## Source data
· · · · ·

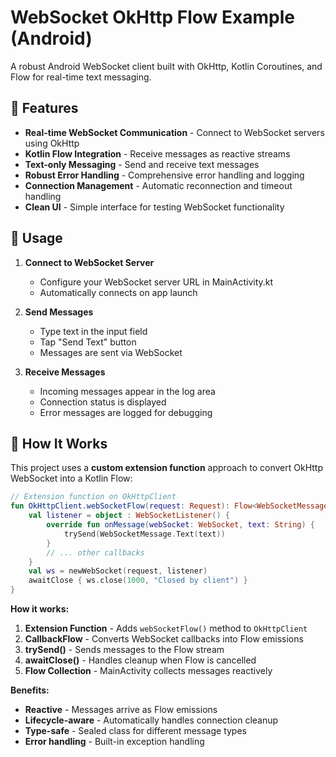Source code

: # WebSocket OkHttp Flow Example (Android)

A robust Android WebSocket client built with OkHttp, Kotlin Coroutines, and Flow for real-time text messaging.

## 🚀 Features

- **Real-time WebSocket Communication** - Connect to WebSocket servers using OkHttp
- **Kotlin Flow Integration** - Receive messages as reactive streams
- **Text-only Messaging** - Send and receive text messages
- **Robust Error Handling** - Comprehensive error handling and logging
- **Connection Management** - Automatic reconnection and timeout handling
- **Clean UI** - Simple interface for testing WebSocket functionality

## 📱 Usage

1. **Connect to WebSocket Server**
   - Configure your WebSocket server URL in MainActivity.kt
   - Automatically connects on app launch

2. **Send Messages**
   - Type text in the input field
   - Tap "Send Text" button
   - Messages are sent via WebSocket

3. **Receive Messages**
   - Incoming messages appear in the log area
   - Connection status is displayed
   - Error messages are logged for debugging

## 🔧 How It Works

This project uses a **custom extension function** approach to convert OkHttp WebSocket into a Kotlin Flow:

```kotlin
// Extension function on OkHttpClient
fun OkHttpClient.webSocketFlow(request: Request): Flow<WebSocketMessage> = callbackFlow {
    val listener = object : WebSocketListener() {
        override fun onMessage(webSocket: WebSocket, text: String) {
            trySend(WebSocketMessage.Text(text))
        }
        // ... other callbacks
    }
    val ws = newWebSocket(request, listener)
    awaitClose { ws.close(1000, "Closed by client") }
}
```

**How it works:**
1. **Extension Function** - Adds `webSocketFlow()` method to `OkHttpClient`
2. **CallbackFlow** - Converts WebSocket callbacks into Flow emissions
3. **trySend()** - Sends messages to the Flow stream
4. **awaitClose()** - Handles cleanup when Flow is cancelled
5. **Flow Collection** - MainActivity collects messages reactively

**Benefits:**
- **Reactive** - Messages arrive as Flow emissions
- **Lifecycle-aware** - Automatically handles connection cleanup
- **Type-safe** - Sealed class for different message types
- **Error handling** - Built-in exception handling

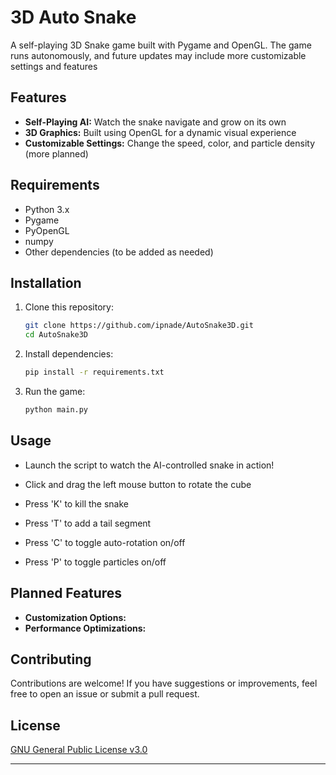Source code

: # 3D Auto Snake

A self-playing 3D Snake game built with Pygame and OpenGL. The game runs autonomously, and future updates may include more customizable settings and features

## Features
- **Self-Playing AI:** Watch the snake navigate and grow on its own
- **3D Graphics:** Built using OpenGL for a dynamic visual experience
- **Customizable Settings:** Change the speed, color, and particle density (more planned)

## Requirements
- Python 3.x
- Pygame
- PyOpenGL
- numpy
- Other dependencies (to be added as needed)

## Installation
1. Clone this repository:
   ```sh
   git clone https://github.com/ipnade/AutoSnake3D.git
   cd AutoSnake3D
   ```
2. Install dependencies:
   ```sh
   pip install -r requirements.txt
   ```
3. Run the game:
   ```sh
   python main.py
   ```

## Usage
- Launch the script to watch the AI-controlled snake in action!

- Click and drag the left mouse button to rotate the cube

- Press 'K' to kill the snake
- Press 'T' to add a tail segment
- Press 'C' to toggle auto-rotation on/off
- Press 'P' to toggle particles on/off

## Planned Features
- **Customization Options:**
- **Performance Optimizations:**

## Contributing
Contributions are welcome! If you have suggestions or improvements, feel free to open an issue or submit a pull request.

## License
[GNU General Public License v3.0](LICENSE)

---
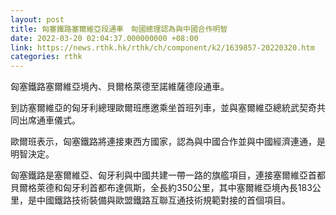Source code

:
 ```yaml
---
layout: post
title: 匈塞鐵路塞爾維亞段通車　匈國總理認為與中國合作明智
date: 2022-03-20 02:04:37.000000000 +08:00
link: https://news.rthk.hk/rthk/ch/component/k2/1639857-20220320.htm
categories: rthk
---
```


匈塞鐵路塞爾維亞境內、貝爾格萊德至諾維薩德段通車。

到訪塞爾維亞的匈牙利總理歐爾班應邀乘坐首班列車，並與塞爾維亞總統武契奇共同出席通車儀式。

歐爾班表示，匈塞鐵路將連接東西方國家，認為與中國合作並與中國經濟連通，是明智決定。

匈塞鐵路是塞爾維亞、匈牙利與中國共建一帶一路的旗艦項目，連接塞爾維亞首都貝爾格萊德和匈牙利首都布達佩斯，全長約350公里，其中塞爾維亞境內長183公里，是中國鐵路技術裝備與歐盟鐵路互聯互通技術規範對接的首個項目。
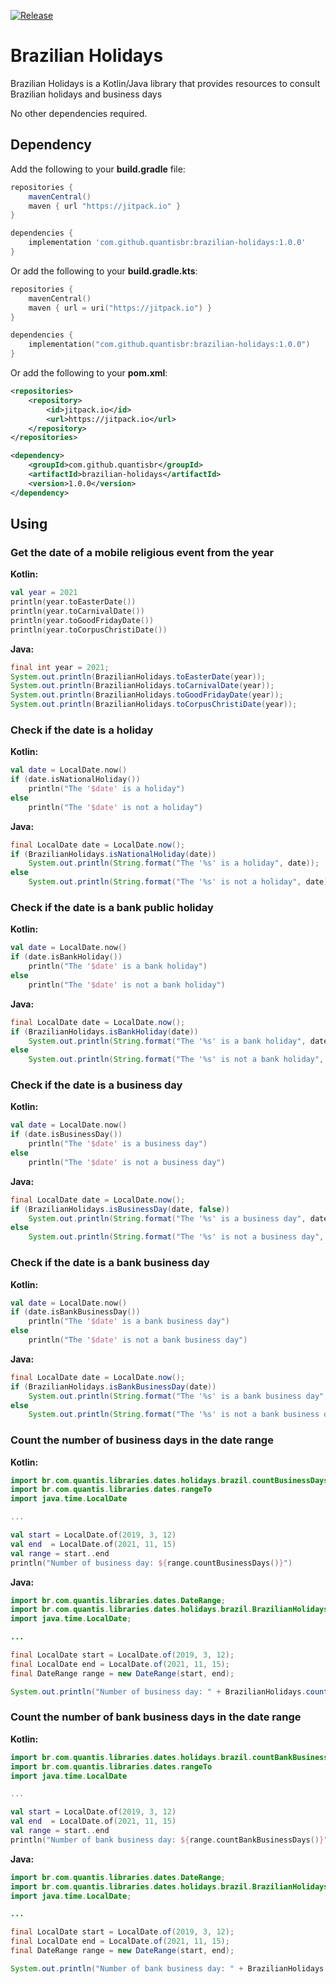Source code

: [![Release](https://img.shields.io/github/release/quantisbr/brazilian-holidays.svg?style=flat)](https://jitpack.io/#quantisbr/brazilian-holidays)
# Brazilian Holidays
Brazilian Holidays is a Kotlin/Java library that provides resources to consult Brazilian holidays and business days

No other dependencies required.

## Dependency

Add the following to your **build.gradle** file:

```groovy
repositories {
    mavenCentral()
    maven { url "https://jitpack.io" }
}

dependencies {
    implementation 'com.github.quantisbr:brazilian-holidays:1.0.0'
}
```

Or add the following to your **build.gradle.kts**:

```kotlin
repositories {
    mavenCentral()
    maven { url = uri("https://jitpack.io") }
}

dependencies {
    implementation("com.github.quantisbr:brazilian-holidays:1.0.0")
}
```

Or add the following to your **pom.xml**:

```xml
<repositories>
    <repository>
        <id>jitpack.io</id>
        <url>https://jitpack.io</url>
    </repository>
</repositories>

<dependency>
    <groupId>com.github.quantisbr</groupId>
    <artifactId>brazilian-holidays</artifactId>
    <version>1.0.0</version>
</dependency>
```

## Using

### Get the date of a mobile religious event from the year

**Kotlin:**

```kotlin
val year = 2021
println(year.toEasterDate())
println(year.toCarnivalDate())
println(year.toGoodFridayDate())
println(year.toCorpusChristiDate())
```

**Java:**

```java
final int year = 2021;
System.out.println(BrazilianHolidays.toEasterDate(year));
System.out.println(BrazilianHolidays.toCarnivalDate(year));
System.out.println(BrazilianHolidays.toGoodFridayDate(year));
System.out.println(BrazilianHolidays.toCorpusChristiDate(year));
```

### Check if the date is a holiday

**Kotlin:**

```kotlin
val date = LocalDate.now()
if (date.isNationalHoliday())
    println("The '$date' is a holiday")
else
    println("The '$date' is not a holiday")
```

**Java:**

```java
final LocalDate date = LocalDate.now();
if (BrazilianHolidays.isNationalHoliday(date))
    System.out.println(String.format("The '%s' is a holiday", date));
else
    System.out.println(String.format("The '%s' is not a holiday", date));
```

### Check if the date is a bank public holiday

**Kotlin:**

```kotlin
val date = LocalDate.now()
if (date.isBankHoliday())
    println("The '$date' is a bank holiday")
else
    println("The '$date' is not a bank holiday")
```

**Java:**

```java
final LocalDate date = LocalDate.now();
if (BrazilianHolidays.isBankHoliday(date))
    System.out.println(String.format("The '%s' is a bank holiday", date));
else
    System.out.println(String.format("The '%s' is not a bank holiday", date));
```

### Check if the date is a business day

**Kotlin:**

```kotlin
val date = LocalDate.now()
if (date.isBusinessDay())
    println("The '$date' is a business day")
else
    println("The '$date' is not a business day")
```

**Java:**

```java
final LocalDate date = LocalDate.now();
if (BrazilianHolidays.isBusinessDay(date, false))
    System.out.println(String.format("The '%s' is a business day", date));
else
    System.out.println(String.format("The '%s' is not a business day", date));
```

### Check if the date is a bank business day

**Kotlin:**

```kotlin
val date = LocalDate.now()
if (date.isBankBusinessDay())
    println("The '$date' is a bank business day")
else
    println("The '$date' is not a bank business day")
```

**Java:**

```java
final LocalDate date = LocalDate.now();
if (BrazilianHolidays.isBankBusinessDay(date))
    System.out.println(String.format("The '%s' is a bank business day", date));
else
    System.out.println(String.format("The '%s' is not a bank business day", date));
```

### Count the number of business days in the date range

**Kotlin:**

```kotlin
import br.com.quantis.libraries.dates.holidays.brazil.countBusinessDays
import br.com.quantis.libraries.dates.rangeTo
import java.time.LocalDate

...

val start = LocalDate.of(2019, 3, 12)
val end  = LocalDate.of(2021, 11, 15)
val range = start..end
println("Number of business day: ${range.countBusinessDays()}")
```

**Java:**

```java
import br.com.quantis.libraries.dates.DateRange;
import br.com.quantis.libraries.dates.holidays.brazil.BrazilianHolidays;
import java.time.LocalDate;

...

final LocalDate start = LocalDate.of(2019, 3, 12);
final LocalDate end = LocalDate.of(2021, 11, 15);
final DateRange range = new DateRange(start, end);

System.out.println("Number of business day: " + BrazilianHolidays.countBankBusinessDays(range));
```

### Count the number of bank business days in the date range

**Kotlin:**

```kotlin
import br.com.quantis.libraries.dates.holidays.brazil.countBankBusinessDays
import br.com.quantis.libraries.dates.rangeTo
import java.time.LocalDate

...

val start = LocalDate.of(2019, 3, 12)
val end  = LocalDate.of(2021, 11, 15)
val range = start..end
println("Number of bank business day: ${range.countBankBusinessDays()}")
```

**Java:**

```java
import br.com.quantis.libraries.dates.DateRange;
import br.com.quantis.libraries.dates.holidays.brazil.BrazilianHolidays;
import java.time.LocalDate;

...

final LocalDate start = LocalDate.of(2019, 3, 12);
final LocalDate end = LocalDate.of(2021, 11, 15);
final DateRange range = new DateRange(start, end);

System.out.println("Number of bank business day: " + BrazilianHolidays.countBankBusinessDays(range));
```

· · · · ·

## What you should do
Would you reproduce, exactly and with nothing added, every line from the beginning of the entries above through the line that contains "- Type text in the input field", both included, leaving out the pictures?

## Answer for this exercise
Source code

: # WebSocket OkHttp Flow Example (Android)

A robust Android WebSocket client built with OkHttp, Kotlin Coroutines, and Flow for real-time text messaging.

## 🚀 Features

- **Real-time WebSocket Communication** - Connect to WebSocket servers using OkHttp
- **Kotlin Flow Integration** - Receive messages as reactive streams
- **Text-only Messaging** - Send and receive text messages
- **Robust Error Handling** - Comprehensive error handling and logging
- **Connection Management** - Automatic reconnection and timeout handling
- **Clean UI** - Simple interface for testing WebSocket functionality

## 📱 Usage

1. **Connect to WebSocket Server**
   - Configure your WebSocket server URL in MainActivity.kt
   - Automatically connects on app launch

2. **Send Messages**
   - Type text in the input field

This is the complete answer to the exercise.